(Items from a dataset)
§
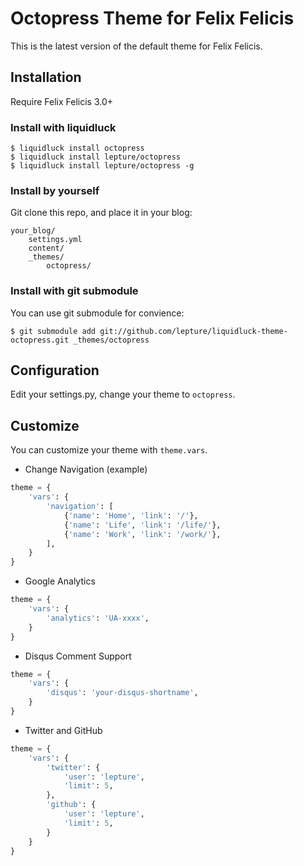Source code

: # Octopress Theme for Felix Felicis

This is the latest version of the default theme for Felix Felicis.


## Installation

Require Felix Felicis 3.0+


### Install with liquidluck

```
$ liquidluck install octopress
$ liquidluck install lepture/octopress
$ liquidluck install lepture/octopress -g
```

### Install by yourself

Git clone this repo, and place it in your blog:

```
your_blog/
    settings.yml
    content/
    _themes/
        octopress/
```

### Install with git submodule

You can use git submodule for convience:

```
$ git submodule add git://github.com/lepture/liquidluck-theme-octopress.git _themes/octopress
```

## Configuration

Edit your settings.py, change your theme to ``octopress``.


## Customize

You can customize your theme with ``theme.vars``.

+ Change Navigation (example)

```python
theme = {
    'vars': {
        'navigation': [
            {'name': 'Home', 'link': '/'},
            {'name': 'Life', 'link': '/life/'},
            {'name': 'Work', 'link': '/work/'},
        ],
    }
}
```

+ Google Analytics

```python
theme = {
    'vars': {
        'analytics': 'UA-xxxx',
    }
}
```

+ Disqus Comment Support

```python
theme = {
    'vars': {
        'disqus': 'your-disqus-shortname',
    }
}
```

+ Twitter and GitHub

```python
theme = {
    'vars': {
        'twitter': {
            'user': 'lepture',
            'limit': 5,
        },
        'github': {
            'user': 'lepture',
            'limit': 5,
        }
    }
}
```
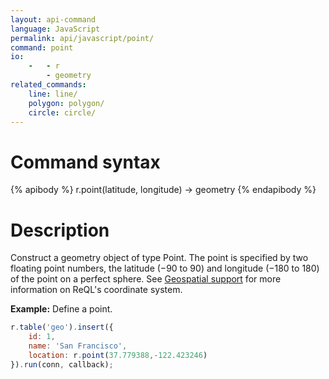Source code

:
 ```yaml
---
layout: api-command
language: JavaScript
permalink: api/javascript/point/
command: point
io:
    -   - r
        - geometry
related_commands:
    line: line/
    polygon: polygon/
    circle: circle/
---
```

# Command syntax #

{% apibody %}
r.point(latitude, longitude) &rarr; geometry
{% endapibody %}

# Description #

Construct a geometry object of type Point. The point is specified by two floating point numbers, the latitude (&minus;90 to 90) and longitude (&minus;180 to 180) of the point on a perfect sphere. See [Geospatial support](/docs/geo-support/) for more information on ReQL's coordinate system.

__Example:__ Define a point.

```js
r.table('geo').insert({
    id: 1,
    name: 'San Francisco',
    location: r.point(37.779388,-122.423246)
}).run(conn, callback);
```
§
**Your instructions**
What you give back must match the lines from the start of the records through the line that contains "### Install with git submodule", exactly, with the pictures left out.

**Answer to the exercise**
Source code

: # Octopress Theme for Felix Felicis

This is the latest version of the default theme for Felix Felicis.


## Installation

Require Felix Felicis 3.0+


### Install with liquidluck

```
$ liquidluck install octopress
$ liquidluck install lepture/octopress
$ liquidluck install lepture/octopress -g
```

### Install by yourself

Git clone this repo, and place it in your blog:

```
your_blog/
    settings.yml
    content/
    _themes/
        octopress/
```

### Install with git submodule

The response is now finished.